KING: Yes, it's very much from the "South Park" guys. And this was a movie that I don't think was well-received when it came out, 'cause it was not as funny as the "South Park" movie. But it takes the obsession with weapons of mass destruction and kind of makes it, just turns it into a Bruckheimer-type action movie, but all with puppets.

It was very dangerous at the time, and it satirizes a lot of celebrities. So, I think it was thought of as being hate-filled. I remember reading a Variety essay about it, just saying that it was one of the most disgusting things they'd ever seen. And it was just something about the willingness to slap the face of liberal causes - and conservative - and satirize, kind of, basically everybody, and not seeming to have one political ax to grind.

(SOUNDBITE OF MOVIE, "TEAM AMERICA")

UNIDENTIFIED MAN #3: You lose.

(SOUNDBITE OF YELLING)

UNIDENTIFIED MAN #4: He's getting away with the WMD.

UNIDENTIFIED MAN #5: I got him.

INSKEEP: So, when you read in Variety, that this was a hate-filled, nasty movie, did you both say, Oh, we've got to see that?

(SOUNDBITE OF LAUGHTER)

KING: Actually, I think, knowing that the "South Park" guys made it had us wanting to go see it immediately.

INSKEEP: Well, hers another famous name, David Lynch. "Twin Peaks," you have specified an episode in the TV series "Twin Peaks."

(SOUNDBITE OF LAUGHTER)

INSKEEP: "Zen or the Skill to Catch a Killer," what's this about?

KING: Well, first of all, "Twin Peaks" is David Lynch kind of his personal coloring box of all these little obsessions, but played out through a who-done-it.
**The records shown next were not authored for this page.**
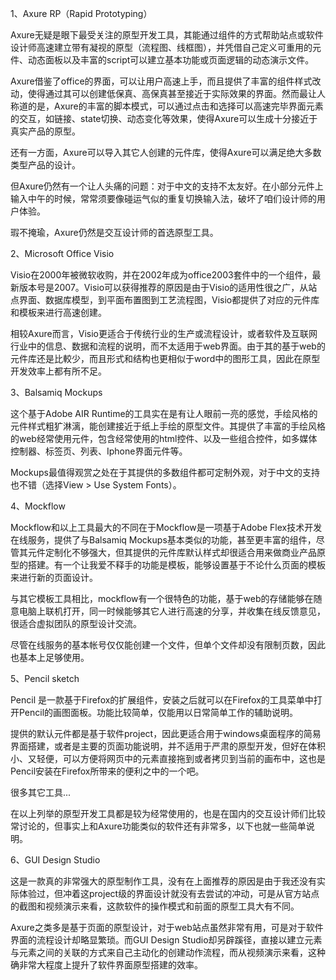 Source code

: 1、Axure RP（Rapid Prototyping）

Axure无疑是眼下最受关注的原型开发工具，其能通过组件的方式帮助站点或软件设计师高速建立带有凝视的原型（流程图、线框图），并凭借自己定义可重用的元件、动态面板以及丰富的script可以建立基本功能或页面逻辑的动态演示文件。

Axure借鉴了office的界面，可以让用户高速上手，而且提供了丰富的组件样式改动，使得通过其可以创建低保真、高保真甚至接近于实际效果的界面。然而最让人称道的是，Axure的丰富的脚本模式，可以通过点击和选择可以高速完毕界面元素的交互，如链接、state切换、动态变化等效果，使得Axure可以生成十分接近于真实产品的原型。

还有一方面，Axure可以导入其它人创建的元件库，使得Axure可以满足绝大多数类型产品的设计。

但Axure仍然有一个让人头痛的问题：对于中文的支持不太友好。在小部分元件上输入中午的时候，常常须要像碰运气似的重复切换输入法，破坏了咱们设计师的用户体验。

瑕不掩瑜，Axure仍然是交互设计师的首选原型工具。

2、Microsoft Office Visio

Visio在2000年被微软收购，并在2002年成为office2003套件中的一个组件，最新版本号是2007。Visio可以获得推荐的原因是由于Visio的适用性很之广，从站点界面、数据库模型，到平面布置图到工艺流程图，Visio都提供了对应的元件库和模板来进行高速创建。

相较Axure而言，Visio更适合于传统行业的生产或流程设计，或者软件及互联网行业中的信息、数据和流程的说明，而不太适用于web界面。由于其的基于web的元件库还是比較少，而且形式和结构也更相似于word中的图形工具，因此在原型开发效率上都有所不足。

3、Balsamiq Mockups

这个基于Adobe AIR Runtime的工具实在是有让人眼前一亮的感觉，手绘风格的元件样式粗犷淋漓，能创建接近于纸上手绘的原型文件。其提供了丰富的手绘风格的web经常使用元件，包含经常使用的html控件、以及一些组合控件，如多媒体控制器、标签页、列表、Iphone界面元件等。

Mockups最值得观赏之处在于其提供的多数组件都可定制外观，对于中文的支持也不错（选择View > Use System Fonts）。

4、Mockflow

Mockflow和以上工具最大的不同在于Mockflow是一项基于Adobe Flex技术开发在线服务，提供了与Balsamiq Mockups基本类似的功能，甚至更丰富的组件，尽管其元件定制化不够强大，但其提供的元件库默认样式却很适合用来做商业产品原型的搭建。有一个让我爱不释手的功能是模板，能够设置基于不论什么页面的模板来进行新的页面设计。

与其它模板工具相比，mockflow有一个很特色的功能，基于web的存储能够在随意电脑上联机打开，同一时候能够其它人进行高速的分享，并收集在线反馈意见，很适合虚拟团队的原型设计交流。

尽管在线服务的基本帐号仅仅能创建一个文件，但单个文件却没有限制页数，因此也基本上足够使用。

5、Pencil sketch

Pencil 是一款基于Firefox的扩展组件，安装之后就可以在Firefox的工具菜单中打开Pencil的画图面板。功能比较简单，仅能用以日常简单工作的辅助说明。

提供的默认元件都是基于软件project，因此更适合用于windows桌面程序的简易界面搭建，或者是主要的页面功能说明，并不适用于严肃的原型开发，但好在体积小、又轻便，可以方便将网页中的元素直接拖到或者拷贝到当前的画布中，这也是Pencil安装在Firefox所带来的便利之中的一个吧。

很多其它工具...

在以上列举的原型开发工具都是较为经常使用的，也是在国内的交互设计师们比较常讨论的，但事实上和Axure功能类似的软件还有非常多，以下也就一些简单说明。

6、GUI Design Studio

这是一款真的非常强大的原型制作工具，没有在上面推荐的原因是由于我还没有实际体验过，但冲着这project级的界面设计就没有去尝试的冲动，可是从官方站点的截图和视频演示来看，这款软件的操作模式和前面的原型工具大有不同。

Axure之类多是基于页面的原型设计，对于web站点虽然非常有用，可是对于软件界面的流程设计却略显繁琐。而GUI Design Studio却另辟蹊径，直接以建立元素与元素之间的关联的方式来自己主动化的创建动作流程，而从视频演示来看，这种确非常大程度上提升了软件界面原型搭建的效率。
And this episode, probably is most famous for the dream at the end, with the midget dancing - or a dwarf dancing. But what's very funny is in the middle of it, there is an attempt to figure out who'd killed this woman, who's dead at the beginning of the show, Laura Palmer, by throwing rocks at a bottle with a new Zen technology that Special Agent Cooper has, which you name each of the suspects. And then you throw a rock and if it breaks the bottle, that's the suspect you pursue.

What it served is a very smart function within the plot, which was to remind the audience of all the suspects.

KING: Yeah, I mean it was a brilliant recap. The sort of thing that would have been so boring but necessary, and yet you're unaware of the fact that you're being spoon-fed exposition and reminders, and are just amused by the comedy of him throwing a rock at a bottle.

(SOUNDBITE OF TV SERIES, "TWIN PEAKS")

KYLE MACLACHLAN: (As Special Agent Cooper) Sheriff, I almost forgot. When we say the name, also briefly state that person's relationship to Laura Palmer. Ready?

KIMMY ROBERTSON: (As Lucy Moran) Ready.

UNIDENTIFIED MAN #6: Ready.

MICHAEL ONTKEAN: (as Sheriff Harry S. Truman) Dr. Lawrence Jacoby. Laura's psychiatrist.

MACLACHLAN: (As Special Agent Cooper) Dr. Lawrence Jacoby

ROBERTSON: (As Lucy Moran) You did it. You hit it.

INSKEEP: You know, David Simon was on this program not too long ago, talking about his series, "Treme," and you used a phrase that has stuck in my head: Soul-killing exposition.

(SOUNDBITE OF LAUGHTER)

INSKEEP: He hates to just explain, in a pedantic way, what's going on in the series, or whatever. And you're basically saying these people found a more creative way to do that.

KING: Yeah.

KING: That's exactly right.

KING: Oh, that's great. We're going to hold on to that.

INSKEEP: Well, Michelle and Robert King, thanks for sharing your suggestions with us.

KING: Thank you.

KING: Oh, thank you for being interested.

INSKEEP: Oh, and let's do a little exposition here. Robert and Michelle King are the executive producers of "The Good Wife" on CBS. All of their movies and TV picks are at NPR.org.

It's MORNING EDITION from NPR News. I'm Steve Inskeep.